<<<<

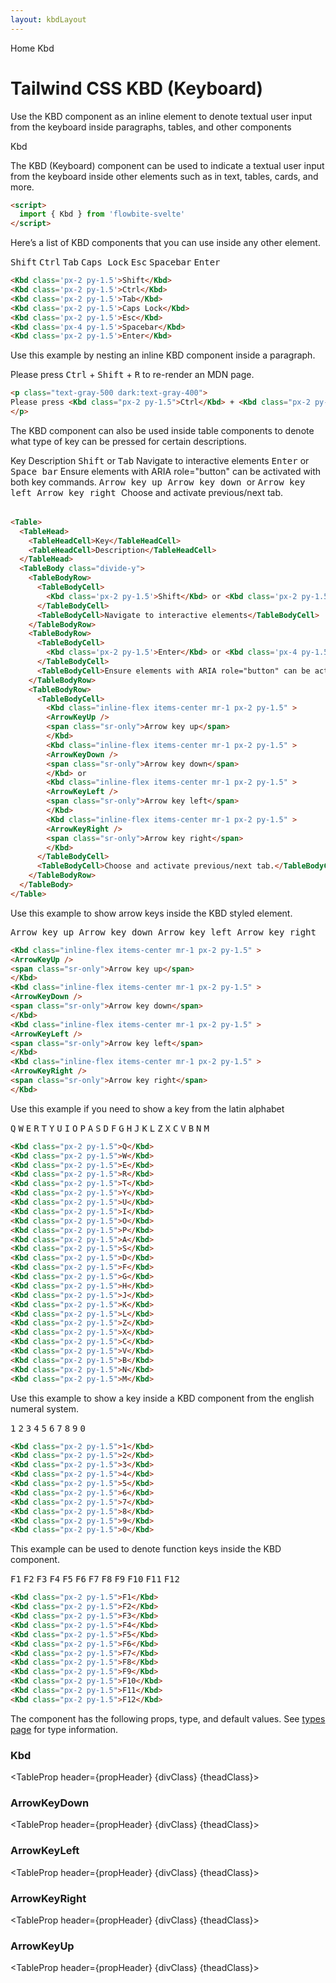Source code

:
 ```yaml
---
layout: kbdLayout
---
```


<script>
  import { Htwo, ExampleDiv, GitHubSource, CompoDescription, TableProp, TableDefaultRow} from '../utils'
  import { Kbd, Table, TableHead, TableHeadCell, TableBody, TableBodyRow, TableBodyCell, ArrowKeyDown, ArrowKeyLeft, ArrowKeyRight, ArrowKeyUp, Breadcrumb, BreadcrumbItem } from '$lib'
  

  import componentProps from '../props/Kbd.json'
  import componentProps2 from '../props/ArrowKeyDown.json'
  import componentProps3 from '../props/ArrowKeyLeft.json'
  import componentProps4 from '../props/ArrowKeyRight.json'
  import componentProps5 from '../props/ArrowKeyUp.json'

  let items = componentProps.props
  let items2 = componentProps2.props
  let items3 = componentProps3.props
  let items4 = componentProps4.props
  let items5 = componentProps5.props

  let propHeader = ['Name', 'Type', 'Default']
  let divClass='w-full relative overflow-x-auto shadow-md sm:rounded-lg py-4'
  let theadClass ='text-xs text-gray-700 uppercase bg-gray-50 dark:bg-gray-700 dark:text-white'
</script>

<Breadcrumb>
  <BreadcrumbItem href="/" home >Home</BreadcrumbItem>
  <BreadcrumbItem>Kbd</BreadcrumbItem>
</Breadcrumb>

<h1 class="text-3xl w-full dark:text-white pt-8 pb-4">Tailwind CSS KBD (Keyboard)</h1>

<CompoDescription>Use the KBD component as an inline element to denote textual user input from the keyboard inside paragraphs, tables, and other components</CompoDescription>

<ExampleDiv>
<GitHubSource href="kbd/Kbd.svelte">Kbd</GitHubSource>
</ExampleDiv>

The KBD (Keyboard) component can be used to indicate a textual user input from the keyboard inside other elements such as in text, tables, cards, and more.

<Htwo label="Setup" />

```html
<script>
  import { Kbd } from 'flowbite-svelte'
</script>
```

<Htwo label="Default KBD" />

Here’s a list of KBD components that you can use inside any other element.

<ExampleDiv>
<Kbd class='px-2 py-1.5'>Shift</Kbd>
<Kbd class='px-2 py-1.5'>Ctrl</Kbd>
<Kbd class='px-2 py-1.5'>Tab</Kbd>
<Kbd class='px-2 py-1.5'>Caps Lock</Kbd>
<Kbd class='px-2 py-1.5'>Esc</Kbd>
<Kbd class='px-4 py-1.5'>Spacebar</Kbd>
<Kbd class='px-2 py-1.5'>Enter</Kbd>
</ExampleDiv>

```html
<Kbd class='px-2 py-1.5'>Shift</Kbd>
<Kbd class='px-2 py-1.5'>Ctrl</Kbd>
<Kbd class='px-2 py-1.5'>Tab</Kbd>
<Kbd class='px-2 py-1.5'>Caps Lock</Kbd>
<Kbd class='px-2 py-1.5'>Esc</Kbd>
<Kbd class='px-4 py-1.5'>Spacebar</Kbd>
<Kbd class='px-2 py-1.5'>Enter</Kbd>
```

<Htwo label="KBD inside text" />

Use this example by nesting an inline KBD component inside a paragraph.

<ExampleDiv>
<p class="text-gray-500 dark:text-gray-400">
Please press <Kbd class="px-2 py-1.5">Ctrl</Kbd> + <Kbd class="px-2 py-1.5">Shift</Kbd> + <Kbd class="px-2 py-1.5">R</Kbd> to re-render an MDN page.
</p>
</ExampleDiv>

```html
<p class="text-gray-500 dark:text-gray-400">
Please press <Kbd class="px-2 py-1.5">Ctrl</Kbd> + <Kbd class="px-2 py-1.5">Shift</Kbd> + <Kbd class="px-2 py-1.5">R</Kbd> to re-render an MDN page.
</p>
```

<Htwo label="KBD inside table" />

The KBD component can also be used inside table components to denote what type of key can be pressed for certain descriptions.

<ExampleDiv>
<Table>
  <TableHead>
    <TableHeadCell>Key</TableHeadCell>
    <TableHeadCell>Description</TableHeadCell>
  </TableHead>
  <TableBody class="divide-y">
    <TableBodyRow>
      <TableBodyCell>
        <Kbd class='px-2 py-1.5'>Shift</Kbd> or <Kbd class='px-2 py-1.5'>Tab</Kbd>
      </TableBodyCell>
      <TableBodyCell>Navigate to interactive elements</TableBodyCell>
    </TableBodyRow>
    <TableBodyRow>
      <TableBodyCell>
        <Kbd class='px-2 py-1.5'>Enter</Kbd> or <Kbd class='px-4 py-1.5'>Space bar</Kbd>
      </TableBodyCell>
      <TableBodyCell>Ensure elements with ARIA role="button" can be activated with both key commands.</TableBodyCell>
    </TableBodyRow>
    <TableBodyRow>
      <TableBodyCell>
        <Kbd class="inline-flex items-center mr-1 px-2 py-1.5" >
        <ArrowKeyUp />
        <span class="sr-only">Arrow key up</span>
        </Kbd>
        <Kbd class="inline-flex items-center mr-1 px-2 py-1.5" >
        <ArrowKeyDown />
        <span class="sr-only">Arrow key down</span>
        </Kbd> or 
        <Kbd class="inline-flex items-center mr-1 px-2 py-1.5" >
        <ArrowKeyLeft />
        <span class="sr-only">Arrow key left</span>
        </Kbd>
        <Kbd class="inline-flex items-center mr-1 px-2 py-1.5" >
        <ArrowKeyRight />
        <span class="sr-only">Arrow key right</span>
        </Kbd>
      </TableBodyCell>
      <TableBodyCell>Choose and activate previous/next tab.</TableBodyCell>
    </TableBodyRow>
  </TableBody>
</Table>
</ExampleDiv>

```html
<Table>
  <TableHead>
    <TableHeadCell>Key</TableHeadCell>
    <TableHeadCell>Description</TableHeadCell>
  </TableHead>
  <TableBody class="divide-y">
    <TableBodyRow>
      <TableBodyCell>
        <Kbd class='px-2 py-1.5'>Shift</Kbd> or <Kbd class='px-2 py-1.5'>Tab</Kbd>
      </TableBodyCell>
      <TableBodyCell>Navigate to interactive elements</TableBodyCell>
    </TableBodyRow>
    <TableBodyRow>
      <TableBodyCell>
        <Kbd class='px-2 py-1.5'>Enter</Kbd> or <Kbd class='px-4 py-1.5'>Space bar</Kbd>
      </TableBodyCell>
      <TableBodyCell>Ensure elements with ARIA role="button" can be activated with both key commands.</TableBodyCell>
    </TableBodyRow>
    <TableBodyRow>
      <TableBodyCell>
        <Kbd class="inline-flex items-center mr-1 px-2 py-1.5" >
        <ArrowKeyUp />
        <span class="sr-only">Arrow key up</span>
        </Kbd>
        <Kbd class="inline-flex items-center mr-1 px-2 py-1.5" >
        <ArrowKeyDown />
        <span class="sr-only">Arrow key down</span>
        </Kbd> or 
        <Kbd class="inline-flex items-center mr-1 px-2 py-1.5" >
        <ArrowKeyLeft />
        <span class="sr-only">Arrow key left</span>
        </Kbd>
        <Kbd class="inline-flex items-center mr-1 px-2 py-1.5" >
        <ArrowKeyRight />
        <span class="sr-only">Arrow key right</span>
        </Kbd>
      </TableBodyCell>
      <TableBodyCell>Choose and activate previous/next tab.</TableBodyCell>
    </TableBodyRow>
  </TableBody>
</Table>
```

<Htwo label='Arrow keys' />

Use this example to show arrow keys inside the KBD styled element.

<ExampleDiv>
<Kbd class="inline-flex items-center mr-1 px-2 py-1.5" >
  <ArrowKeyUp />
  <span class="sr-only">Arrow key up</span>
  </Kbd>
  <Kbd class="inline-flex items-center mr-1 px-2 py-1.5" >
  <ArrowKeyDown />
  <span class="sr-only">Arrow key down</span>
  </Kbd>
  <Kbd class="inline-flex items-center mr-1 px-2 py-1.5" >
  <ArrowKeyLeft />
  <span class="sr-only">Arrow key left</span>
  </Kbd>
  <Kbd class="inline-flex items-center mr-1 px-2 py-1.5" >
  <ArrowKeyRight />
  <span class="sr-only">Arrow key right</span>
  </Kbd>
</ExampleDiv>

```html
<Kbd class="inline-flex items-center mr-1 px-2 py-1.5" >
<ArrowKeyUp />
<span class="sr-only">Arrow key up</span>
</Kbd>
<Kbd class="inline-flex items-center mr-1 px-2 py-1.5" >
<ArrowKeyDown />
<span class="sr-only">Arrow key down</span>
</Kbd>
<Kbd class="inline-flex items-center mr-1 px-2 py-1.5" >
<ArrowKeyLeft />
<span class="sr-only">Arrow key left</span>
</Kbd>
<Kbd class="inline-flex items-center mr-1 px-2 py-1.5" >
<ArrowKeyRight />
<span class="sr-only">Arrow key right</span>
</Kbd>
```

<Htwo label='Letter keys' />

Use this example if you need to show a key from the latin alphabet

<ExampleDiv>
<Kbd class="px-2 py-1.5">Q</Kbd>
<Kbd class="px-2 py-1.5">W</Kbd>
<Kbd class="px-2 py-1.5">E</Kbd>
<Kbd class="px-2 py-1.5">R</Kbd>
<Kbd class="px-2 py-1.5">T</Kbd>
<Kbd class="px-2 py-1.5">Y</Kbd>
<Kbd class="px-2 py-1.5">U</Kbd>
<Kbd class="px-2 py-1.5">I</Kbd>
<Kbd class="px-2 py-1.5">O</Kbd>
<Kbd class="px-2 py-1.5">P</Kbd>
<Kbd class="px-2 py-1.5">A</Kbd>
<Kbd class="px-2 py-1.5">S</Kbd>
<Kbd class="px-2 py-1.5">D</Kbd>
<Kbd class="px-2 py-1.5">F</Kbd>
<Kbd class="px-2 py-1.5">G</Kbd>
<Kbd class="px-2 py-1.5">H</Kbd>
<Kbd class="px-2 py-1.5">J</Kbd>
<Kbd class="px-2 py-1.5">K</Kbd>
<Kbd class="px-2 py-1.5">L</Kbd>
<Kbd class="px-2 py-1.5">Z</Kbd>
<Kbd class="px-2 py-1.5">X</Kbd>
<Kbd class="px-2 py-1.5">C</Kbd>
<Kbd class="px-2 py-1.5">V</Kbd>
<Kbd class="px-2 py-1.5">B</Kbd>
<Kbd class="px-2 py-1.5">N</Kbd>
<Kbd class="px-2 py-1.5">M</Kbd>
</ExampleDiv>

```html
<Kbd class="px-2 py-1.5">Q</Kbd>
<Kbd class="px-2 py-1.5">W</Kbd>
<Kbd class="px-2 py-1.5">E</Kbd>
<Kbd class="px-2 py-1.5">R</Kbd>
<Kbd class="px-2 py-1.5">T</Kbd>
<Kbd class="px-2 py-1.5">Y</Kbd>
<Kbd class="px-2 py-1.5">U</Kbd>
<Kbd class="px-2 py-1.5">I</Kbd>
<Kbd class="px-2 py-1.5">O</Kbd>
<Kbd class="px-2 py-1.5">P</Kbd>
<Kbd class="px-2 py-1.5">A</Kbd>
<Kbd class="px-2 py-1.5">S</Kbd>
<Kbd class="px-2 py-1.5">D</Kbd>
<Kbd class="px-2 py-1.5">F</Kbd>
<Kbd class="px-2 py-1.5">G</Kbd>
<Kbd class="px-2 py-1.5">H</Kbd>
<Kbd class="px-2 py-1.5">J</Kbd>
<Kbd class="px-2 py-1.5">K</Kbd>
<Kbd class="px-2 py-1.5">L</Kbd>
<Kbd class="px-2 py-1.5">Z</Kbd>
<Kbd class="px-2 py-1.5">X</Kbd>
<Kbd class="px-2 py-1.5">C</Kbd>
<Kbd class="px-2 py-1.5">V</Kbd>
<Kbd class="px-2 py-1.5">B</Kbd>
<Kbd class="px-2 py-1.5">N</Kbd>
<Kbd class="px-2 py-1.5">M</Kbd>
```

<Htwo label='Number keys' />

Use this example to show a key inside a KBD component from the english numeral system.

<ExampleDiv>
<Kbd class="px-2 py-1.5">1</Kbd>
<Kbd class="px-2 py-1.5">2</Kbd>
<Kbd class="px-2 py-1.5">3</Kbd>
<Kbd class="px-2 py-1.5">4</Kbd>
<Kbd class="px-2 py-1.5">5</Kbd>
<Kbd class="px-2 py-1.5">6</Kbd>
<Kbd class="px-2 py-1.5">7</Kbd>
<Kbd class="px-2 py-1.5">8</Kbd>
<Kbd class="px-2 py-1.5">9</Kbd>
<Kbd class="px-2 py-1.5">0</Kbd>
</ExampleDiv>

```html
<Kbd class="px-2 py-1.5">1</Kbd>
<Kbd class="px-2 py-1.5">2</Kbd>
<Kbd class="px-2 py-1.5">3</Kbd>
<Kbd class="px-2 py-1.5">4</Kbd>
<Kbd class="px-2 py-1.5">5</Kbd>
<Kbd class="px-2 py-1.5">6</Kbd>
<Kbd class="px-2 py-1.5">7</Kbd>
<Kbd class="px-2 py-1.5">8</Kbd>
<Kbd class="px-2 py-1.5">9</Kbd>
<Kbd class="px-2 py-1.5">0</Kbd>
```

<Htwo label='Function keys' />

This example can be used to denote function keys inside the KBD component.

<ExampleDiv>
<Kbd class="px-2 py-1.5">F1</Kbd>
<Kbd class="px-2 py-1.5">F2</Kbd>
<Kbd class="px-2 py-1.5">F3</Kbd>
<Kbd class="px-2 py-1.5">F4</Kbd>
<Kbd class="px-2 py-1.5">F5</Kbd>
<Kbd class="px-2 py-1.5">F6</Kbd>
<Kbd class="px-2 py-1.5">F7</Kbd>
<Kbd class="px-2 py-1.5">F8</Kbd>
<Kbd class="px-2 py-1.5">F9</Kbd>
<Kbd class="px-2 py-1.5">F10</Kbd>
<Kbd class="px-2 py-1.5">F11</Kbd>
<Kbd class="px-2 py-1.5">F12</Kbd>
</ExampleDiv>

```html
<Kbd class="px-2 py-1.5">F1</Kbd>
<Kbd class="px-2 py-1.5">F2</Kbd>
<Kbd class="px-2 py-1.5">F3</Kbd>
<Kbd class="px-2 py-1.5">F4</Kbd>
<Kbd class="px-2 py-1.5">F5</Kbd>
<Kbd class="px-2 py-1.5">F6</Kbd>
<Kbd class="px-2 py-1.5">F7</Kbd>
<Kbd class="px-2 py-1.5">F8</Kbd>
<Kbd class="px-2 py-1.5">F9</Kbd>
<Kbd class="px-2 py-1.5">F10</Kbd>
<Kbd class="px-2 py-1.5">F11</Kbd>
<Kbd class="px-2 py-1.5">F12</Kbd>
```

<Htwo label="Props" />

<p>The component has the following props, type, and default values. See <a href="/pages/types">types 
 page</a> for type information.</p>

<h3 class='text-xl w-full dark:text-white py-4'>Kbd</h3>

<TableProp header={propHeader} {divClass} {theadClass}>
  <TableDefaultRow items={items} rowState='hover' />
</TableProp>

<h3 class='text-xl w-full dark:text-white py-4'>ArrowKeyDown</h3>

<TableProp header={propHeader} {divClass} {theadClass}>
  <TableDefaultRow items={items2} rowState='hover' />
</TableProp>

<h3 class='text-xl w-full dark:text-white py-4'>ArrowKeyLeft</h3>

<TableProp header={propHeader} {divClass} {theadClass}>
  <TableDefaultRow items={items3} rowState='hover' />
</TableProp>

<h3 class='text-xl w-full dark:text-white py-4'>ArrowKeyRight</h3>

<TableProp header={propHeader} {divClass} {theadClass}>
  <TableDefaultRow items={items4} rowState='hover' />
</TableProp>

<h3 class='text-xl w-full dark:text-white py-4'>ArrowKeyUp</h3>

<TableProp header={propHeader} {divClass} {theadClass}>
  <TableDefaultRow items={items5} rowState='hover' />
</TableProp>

>>>>

▸ Problem to solve: For the word "GitHubSource", say how many lines of the listing contain it; give the number alone.

▸ Answer to the problem: 2